* [YOUR OBJECTIVE]: For this exercise, restate the data below with no change at all.

* [RECORD SET]:
--------
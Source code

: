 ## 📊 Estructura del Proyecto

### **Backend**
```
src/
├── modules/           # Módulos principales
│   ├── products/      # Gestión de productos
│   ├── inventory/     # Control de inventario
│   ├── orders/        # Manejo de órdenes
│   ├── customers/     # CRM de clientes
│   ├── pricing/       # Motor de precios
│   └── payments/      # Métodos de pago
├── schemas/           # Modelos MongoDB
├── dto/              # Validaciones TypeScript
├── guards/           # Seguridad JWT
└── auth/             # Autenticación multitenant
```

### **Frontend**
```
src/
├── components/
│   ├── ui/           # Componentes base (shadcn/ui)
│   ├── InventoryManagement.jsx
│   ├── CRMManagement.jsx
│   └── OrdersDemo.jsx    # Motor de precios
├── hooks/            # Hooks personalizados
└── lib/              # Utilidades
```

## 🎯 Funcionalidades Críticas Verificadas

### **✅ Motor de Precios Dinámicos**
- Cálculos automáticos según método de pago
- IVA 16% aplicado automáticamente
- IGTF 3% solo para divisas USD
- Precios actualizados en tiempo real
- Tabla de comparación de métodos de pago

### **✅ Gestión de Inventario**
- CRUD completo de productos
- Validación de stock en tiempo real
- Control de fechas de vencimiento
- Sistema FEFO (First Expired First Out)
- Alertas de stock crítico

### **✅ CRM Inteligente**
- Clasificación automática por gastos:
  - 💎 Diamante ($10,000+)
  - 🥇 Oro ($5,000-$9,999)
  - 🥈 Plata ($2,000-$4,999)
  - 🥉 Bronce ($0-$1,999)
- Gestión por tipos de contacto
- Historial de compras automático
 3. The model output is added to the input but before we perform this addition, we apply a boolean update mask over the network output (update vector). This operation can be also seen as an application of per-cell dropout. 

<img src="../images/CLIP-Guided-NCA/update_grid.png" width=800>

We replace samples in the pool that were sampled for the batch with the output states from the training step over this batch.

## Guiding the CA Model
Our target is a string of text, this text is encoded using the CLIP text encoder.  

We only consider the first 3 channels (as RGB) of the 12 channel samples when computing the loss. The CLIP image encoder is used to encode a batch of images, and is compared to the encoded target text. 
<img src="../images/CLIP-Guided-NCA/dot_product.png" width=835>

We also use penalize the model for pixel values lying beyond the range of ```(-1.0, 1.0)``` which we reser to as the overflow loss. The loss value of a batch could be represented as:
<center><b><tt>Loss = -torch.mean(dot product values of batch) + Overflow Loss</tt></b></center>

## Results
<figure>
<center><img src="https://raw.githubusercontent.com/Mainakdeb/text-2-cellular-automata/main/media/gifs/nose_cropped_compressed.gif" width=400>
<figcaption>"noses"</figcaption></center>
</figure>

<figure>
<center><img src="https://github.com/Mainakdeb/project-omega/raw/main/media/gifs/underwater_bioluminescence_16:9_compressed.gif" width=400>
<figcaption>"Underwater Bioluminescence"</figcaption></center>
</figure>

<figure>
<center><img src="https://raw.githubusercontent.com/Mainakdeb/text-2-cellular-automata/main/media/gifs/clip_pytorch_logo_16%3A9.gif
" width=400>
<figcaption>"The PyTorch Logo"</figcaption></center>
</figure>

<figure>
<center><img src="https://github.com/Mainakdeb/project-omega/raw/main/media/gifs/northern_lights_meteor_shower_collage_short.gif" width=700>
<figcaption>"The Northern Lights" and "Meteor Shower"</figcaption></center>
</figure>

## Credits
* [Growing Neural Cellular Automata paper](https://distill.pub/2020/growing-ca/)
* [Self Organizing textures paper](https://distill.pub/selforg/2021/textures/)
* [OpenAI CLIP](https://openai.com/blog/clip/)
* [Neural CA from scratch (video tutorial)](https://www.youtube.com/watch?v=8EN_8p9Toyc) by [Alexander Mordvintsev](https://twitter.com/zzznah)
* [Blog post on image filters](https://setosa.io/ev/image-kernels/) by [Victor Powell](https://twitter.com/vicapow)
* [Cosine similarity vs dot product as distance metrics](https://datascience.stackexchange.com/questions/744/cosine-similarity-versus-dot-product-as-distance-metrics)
--------
* [OUTPUT FOR THIS TASK]:
Source code

: ## 📊 Estructura del Proyecto

### **Backend**
```
src/
├── modules/           # Módulos principales
│   ├── products/      # Gestión de productos
│   ├── inventory/     # Control de inventario
│   ├── orders/        # Manejo de órdenes
│   ├── customers/     # CRM de clientes
│   ├── pricing/       # Motor de precios
│   └── payments/      # Métodos de pago
├── schemas/           # Modelos MongoDB
├── dto/              # Validaciones TypeScript
├── guards/           # Seguridad JWT
└── auth/             # Autenticación multitenant
```

### **Frontend**
```
src/
├── components/
│   ├── ui/           # Componentes base (shadcn/ui)
│   ├── InventoryManagement.jsx
│   ├── CRMManagement.jsx
│   └── OrdersDemo.jsx    # Motor de precios
├── hooks/            # Hooks personalizados
└── lib/              # Utilidades
```

## 🎯 Funcionalidades Críticas Verificadas

### **✅ Motor de Precios Dinámicos**
- Cálculos automáticos según método de pago
- IVA 16% aplicado automáticamente
- IGTF 3% solo para divisas USD
- Precios actualizados en tiempo real
- Tabla de comparación de métodos de pago

### **✅ Gestión de Inventario**
- CRUD completo de productos
- Validación de stock en tiempo real
- Control de fechas de vencimiento
- Sistema FEFO (First Expired First Out)
- Alertas de stock crítico

### **✅ CRM Inteligente**
- Clasificación automática por gastos:
  - 💎 Diamante ($10,000+)
  - 🥇 Oro ($5,000-$9,999)
  - 🥈 Plata ($2,000-$4,999)
  - 🥉 Bronce ($0-$1,999)
- Gestión por tipos de contacto
- Historial de compras automático
 3. The model output is added to the input but before we perform this addition, we apply a boolean update mask over the network output (update vector). This operation can be also seen as an application of per-cell dropout. 

<img src="../images/CLIP-Guided-NCA/update_grid.png" width=800>

We replace samples in the pool that were sampled for the batch with the output states from the training step over this batch.

## Guiding the CA Model
Our target is a string of text, this text is encoded using the CLIP text encoder.  

We only consider the first 3 channels (as RGB) of the 12 channel samples when computing the loss. The CLIP image encoder is used to encode a batch of images, and is compared to the encoded target text. 
<img src="../images/CLIP-Guided-NCA/dot_product.png" width=835>

We also use penalize the model for pixel values lying beyond the range of ```(-1.0, 1.0)``` which we reser to as the overflow loss. The loss value of a batch could be represented as:
<center><b><tt>Loss = -torch.mean(dot product values of batch) + Overflow Loss</tt></b></center>

## Results
<figure>
<center><img src="https://raw.githubusercontent.com/Mainakdeb/text-2-cellular-automata/main/media/gifs/nose_cropped_compressed.gif" width=400>
<figcaption>"noses"</figcaption></center>
</figure>

<figure>
<center><img src="https://github.com/Mainakdeb/project-omega/raw/main/media/gifs/underwater_bioluminescence_16:9_compressed.gif" width=400>
<figcaption>"Underwater Bioluminescence"</figcaption></center>
</figure>

<figure>
<center><img src="https://raw.githubusercontent.com/Mainakdeb/text-2-cellular-automata/main/media/gifs/clip_pytorch_logo_16%3A9.gif
" width=400>
<figcaption>"The PyTorch Logo"</figcaption></center>
</figure>

<figure>
<center><img src="https://github.com/Mainakdeb/project-omega/raw/main/media/gifs/northern_lights_meteor_shower_collage_short.gif" width=700>
<figcaption>"The Northern Lights" and "Meteor Shower"</figcaption></center>
</figure>

## Credits
* [Growing Neural Cellular Automata paper](https://distill.pub/2020/growing-ca/)
* [Self Organizing textures paper](https://distill.pub/selforg/2021/textures/)
* [OpenAI CLIP](https://openai.com/blog/clip/)
* [Neural CA from scratch (video tutorial)](https://www.youtube.com/watch?v=8EN_8p9Toyc) by [Alexander Mordvintsev](https://twitter.com/zzznah)
* [Blog post on image filters](https://setosa.io/ev/image-kernels/) by [Victor Powell](https://twitter.com/vicapow)
* [Cosine similarity vs dot product as distance metrics](https://datascience.stackexchange.com/questions/744/cosine-similarity-versus-dot-product-as-distance-metrics)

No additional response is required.